Action item –
Please retype all of the records below word for word, leaving out any pictures.

Working data –
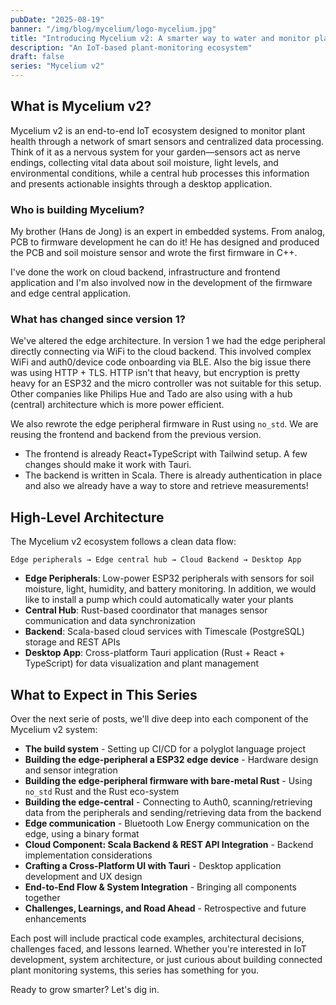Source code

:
 ```yaml
---
pubDate: "2025-08-19"
banner: "/img/blog/mycelium/logo-mycelium.jpg"
title: "Introducing Mycelium v2: A smarter way to water and monitor plants"
description: "An IoT-based plant-monitoring ecosystem"
draft: false
series: "Mycelium v2"
---
```


## What is Mycelium v2?

Mycelium v2 is an end-to-end IoT ecosystem designed to monitor plant health
through a network of smart sensors and centralized data processing. Think of it
as a nervous system for your garden—sensors act as nerve endings, collecting
vital data about soil moisture, light levels, and environmental conditions,
while a central hub processes this information and presents actionable insights
through a desktop application.

### Who is building Mycelium?

My brother (Hans de Jong) is an expert in embedded systems. From analog, PCB to
firmware development he can do it! He has designed and produced the PCB and soil
moisture sensor and wrote the first firmware in C++.

I've done the work on cloud backend, infrastructure and frontend application and
I'm also involved now in the development of the firmware and edge central
application.

### What has changed since version 1?

We've altered the edge architecture. In version 1 we had the edge peripheral
directly connecting via WiFi to the cloud backend. This involved complex WiFi
and auth0/device code onboarding via BLE. Also the big issue there was using
HTTP + TLS. HTTP isn't that heavy, but encryption is pretty heavy for an ESP32
and the micro controller was not suitable for this setup. Other companies like
Philips Hue and Tado are also using with a hub (central) architecture which is
more power efficient.

We also rewrote the edge peripheral firmware in Rust using `no_std`. We are
reusing the frontend and backend from the previous version.

- The frontend is already React+TypeScript with Tailwind setup. A few changes
  should make it work with Tauri.
- The backend is written in Scala. There is already authentication in place and
  also we already have a way to store and retrieve measurements!

## High-Level Architecture

The Mycelium v2 ecosystem follows a clean data flow:

```
Edge peripherals → Edge central hub → Cloud Backend → Desktop App
```

- **Edge Peripherals**: Low-power ESP32 peripherals with sensors for soil
  moisture, light, humidity, and battery monitoring. In addition, we would like to
  install a pump which could automatically water your plants
- **Central Hub**: Rust-based coordinator that manages sensor communication and
  data synchronization
- **Backend**: Scala-based cloud services with Timescale (PostgreSQL) storage
  and REST APIs
- **Desktop App**: Cross-platform Tauri application (Rust + React + TypeScript)
  for data visualization and plant management

## What to Expect in This Series

Over the next serie of posts, we'll dive deep into each component of the Mycelium v2
system:

- **The build system** - Setting up CI/CD for a polyglot language project
- **Building the edge-peripheral a ESP32 edge device** - Hardware design and sensor
   integration
- **Building the edge-peripheral firmware with bare-metal Rust** - Using `no_std` Rust and the Rust eco-system
- **Building the edge-central** - Connecting to Auth0, scanning/retrieving data from the peripherals and sending/retrieving data from the backend
- **Edge communication** - Bluetooth Low Energy communication on the edge, using
   a binary format
- **Cloud Component: Scala Backend & REST API Integration** - Backend
   implementation considerations
- **Crafting a Cross-Platform UI with Tauri** - Desktop application development
   and UX design
- **End-to-End Flow & System Integration** - Bringing all components together
- **Challenges, Learnings, and Road Ahead** - Retrospective and future
   enhancements

Each post will include practical code examples, architectural decisions,
challenges faced, and lessons learned. Whether you're interested in IoT
development, system architecture, or just curious about building connected plant
monitoring systems, this series has something for you.

Ready to grow smarter? Let's dig in.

Response area –
Source code

:
 ```yaml
---
pubDate: "2025-08-19"
banner: "/img/blog/mycelium/logo-mycelium.jpg"
title: "Introducing Mycelium v2: A smarter way to water and monitor plants"
description: "An IoT-based plant-monitoring ecosystem"
draft: false
series: "Mycelium v2"
---
```


## What is Mycelium v2?

Mycelium v2 is an end-to-end IoT ecosystem designed to monitor plant health
through a network of smart sensors and centralized data processing. Think of it
as a nervous system for your garden—sensors act as nerve endings, collecting
vital data about soil moisture, light levels, and environmental conditions,
while a central hub processes this information and presents actionable insights
through a desktop application.

### Who is building Mycelium?

My brother (Hans de Jong) is an expert in embedded systems. From analog, PCB to
firmware development he can do it! He has designed and produced the PCB and soil
moisture sensor and wrote the first firmware in C++.

I've done the work on cloud backend, infrastructure and frontend application and
I'm also involved now in the development of the firmware and edge central
application.

### What has changed since version 1?

We've altered the edge architecture. In version 1 we had the edge peripheral
directly connecting via WiFi to the cloud backend. This involved complex WiFi
and auth0/device code onboarding via BLE. Also the big issue there was using
HTTP + TLS. HTTP isn't that heavy, but encryption is pretty heavy for an ESP32
and the micro controller was not suitable for this setup. Other companies like
Philips Hue and Tado are also using with a hub (central) architecture which is
more power efficient.

We also rewrote the edge peripheral firmware in Rust using `no_std`. We are
reusing the frontend and backend from the previous version.

- The frontend is already React+TypeScript with Tailwind setup. A few changes
  should make it work with Tauri.
- The backend is written in Scala. There is already authentication in place and
  also we already have a way to store and retrieve measurements!

## High-Level Architecture

The Mycelium v2 ecosystem follows a clean data flow:

```
Edge peripherals → Edge central hub → Cloud Backend → Desktop App
```

- **Edge Peripherals**: Low-power ESP32 peripherals with sensors for soil
  moisture, light, humidity, and battery monitoring. In addition, we would like to
  install a pump which could automatically water your plants
- **Central Hub**: Rust-based coordinator that manages sensor communication and
  data synchronization
- **Backend**: Scala-based cloud services with Timescale (PostgreSQL) storage
  and REST APIs
- **Desktop App**: Cross-platform Tauri application (Rust + React + TypeScript)
  for data visualization and plant management

## What to Expect in This Series

Over the next serie of posts, we'll dive deep into each component of the Mycelium v2
system:

- **The build system** - Setting up CI/CD for a polyglot language project
- **Building the edge-peripheral a ESP32 edge device** - Hardware design and sensor
   integration
- **Building the edge-peripheral firmware with bare-metal Rust** - Using `no_std` Rust and the Rust eco-system
- **Building the edge-central** - Connecting to Auth0, scanning/retrieving data from the peripherals and sending/retrieving data from the backend
- **Edge communication** - Bluetooth Low Energy communication on the edge, using
   a binary format
- **Cloud Component: Scala Backend & REST API Integration** - Backend
   implementation considerations
- **Crafting a Cross-Platform UI with Tauri** - Desktop application development
   and UX design
- **End-to-End Flow & System Integration** - Bringing all components together
- **Challenges, Learnings, and Road Ahead** - Retrospective and future
   enhancements

Each post will include practical code examples, architectural decisions,
challenges faced, and lessons learned. Whether you're interested in IoT
development, system architecture, or just curious about building connected plant
monitoring systems, this series has something for you.

Ready to grow smarter? Let's dig in.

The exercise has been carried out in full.